Based on the findings of the current study, it is suggested to adjust fees for services frequently received by patients, such as drug services, supervision by a physician, and electrocardiogram and for costly services, such as angiography, as well as better and more comprehensive coverage of services by all types of insurance providers. It is also suggested to identify needy patients and pay special attention to their financial limits and provide cardiovascular patients and their families with economic support from social insurance systems.
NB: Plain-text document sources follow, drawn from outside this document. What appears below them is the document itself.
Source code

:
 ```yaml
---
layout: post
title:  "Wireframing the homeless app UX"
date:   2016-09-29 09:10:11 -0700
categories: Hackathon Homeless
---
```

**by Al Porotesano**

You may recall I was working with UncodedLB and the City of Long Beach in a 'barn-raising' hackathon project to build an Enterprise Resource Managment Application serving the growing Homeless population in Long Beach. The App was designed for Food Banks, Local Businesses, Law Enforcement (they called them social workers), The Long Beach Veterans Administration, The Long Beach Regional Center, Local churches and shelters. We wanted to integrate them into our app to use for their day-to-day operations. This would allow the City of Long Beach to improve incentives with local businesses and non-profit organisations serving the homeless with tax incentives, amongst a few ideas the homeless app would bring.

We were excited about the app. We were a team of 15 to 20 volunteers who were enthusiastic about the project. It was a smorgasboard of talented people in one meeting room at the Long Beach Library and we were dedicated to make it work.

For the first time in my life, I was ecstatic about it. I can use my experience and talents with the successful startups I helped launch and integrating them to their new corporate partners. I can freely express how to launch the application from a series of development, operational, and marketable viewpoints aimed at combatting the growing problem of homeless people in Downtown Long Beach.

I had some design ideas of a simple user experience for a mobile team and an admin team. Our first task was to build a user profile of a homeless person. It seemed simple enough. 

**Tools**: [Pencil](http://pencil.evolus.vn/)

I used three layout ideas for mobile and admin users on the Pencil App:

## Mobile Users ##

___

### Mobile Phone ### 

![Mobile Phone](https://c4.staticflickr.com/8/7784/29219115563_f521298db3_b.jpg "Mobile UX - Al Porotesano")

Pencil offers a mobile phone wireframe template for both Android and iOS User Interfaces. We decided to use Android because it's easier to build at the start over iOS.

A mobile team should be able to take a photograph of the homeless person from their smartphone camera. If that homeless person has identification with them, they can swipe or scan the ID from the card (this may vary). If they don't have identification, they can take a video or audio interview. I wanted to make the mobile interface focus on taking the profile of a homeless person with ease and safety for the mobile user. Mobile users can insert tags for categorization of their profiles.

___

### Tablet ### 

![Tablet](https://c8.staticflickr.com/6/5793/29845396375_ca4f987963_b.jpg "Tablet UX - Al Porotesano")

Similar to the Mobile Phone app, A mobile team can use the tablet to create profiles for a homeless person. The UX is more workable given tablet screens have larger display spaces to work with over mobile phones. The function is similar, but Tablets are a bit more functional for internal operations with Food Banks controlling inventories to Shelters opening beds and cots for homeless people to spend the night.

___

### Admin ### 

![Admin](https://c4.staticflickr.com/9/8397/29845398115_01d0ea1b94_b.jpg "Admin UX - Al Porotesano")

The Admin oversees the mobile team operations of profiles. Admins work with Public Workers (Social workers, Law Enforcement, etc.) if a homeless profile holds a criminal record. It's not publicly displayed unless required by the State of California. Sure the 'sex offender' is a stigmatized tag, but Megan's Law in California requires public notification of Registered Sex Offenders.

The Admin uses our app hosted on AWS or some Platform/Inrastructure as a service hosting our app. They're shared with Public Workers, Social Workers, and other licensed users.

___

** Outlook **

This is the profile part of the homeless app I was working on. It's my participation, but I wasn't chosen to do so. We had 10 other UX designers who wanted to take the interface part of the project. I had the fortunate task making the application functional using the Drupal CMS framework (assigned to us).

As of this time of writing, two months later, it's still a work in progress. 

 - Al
The study was conducted at the level of the individual and the family rather than at the level of community or nation due to the lack of basic health information, which was one of its limitations. From the social perspective, it would be possible to gain a more comprehensive picture of the negative financial consequences of diseases on patients and the different sectors of society. Another limitation of this study is the probability of recall bias in respondents because of the difficulty associated with recalling the payments. However, since the study covered only the last year as its time range – the minimum time acceptable in most economic evaluations – the bias was reduced to the lowest possible level. Another noteworthy point in this regard was the lack of similar studies for comparison and discussion; since the researchers found no similar Iranian studies and almost all studies on cardiovascular diseases were conducted outside Iran with a social approach and using extensive data at the national level.
5.1. Conclusion
The current study showed that, despite the support from the health care system and insurance providers, the costs associated with the cardiovascular diseases, especially for outpatient, specialized, and complex services, are not reasonable for many of the patients. It is clear that one of the pillars of health equity is to receive reasonable healthcare fees since the concept of equity in the health system is defined as “payment according to one’s ability and receiving healthcare according to one’s needs”. By providing a clear delineation of the costs paid by the patients and the factors that influence the spectrum of costs, the researchers hope that this study can draw the attention of managers and policy makers more than ever to this issue in order to make appropriate interventions and plans to reduce the financial burden of these diseases and improve the health status of patients.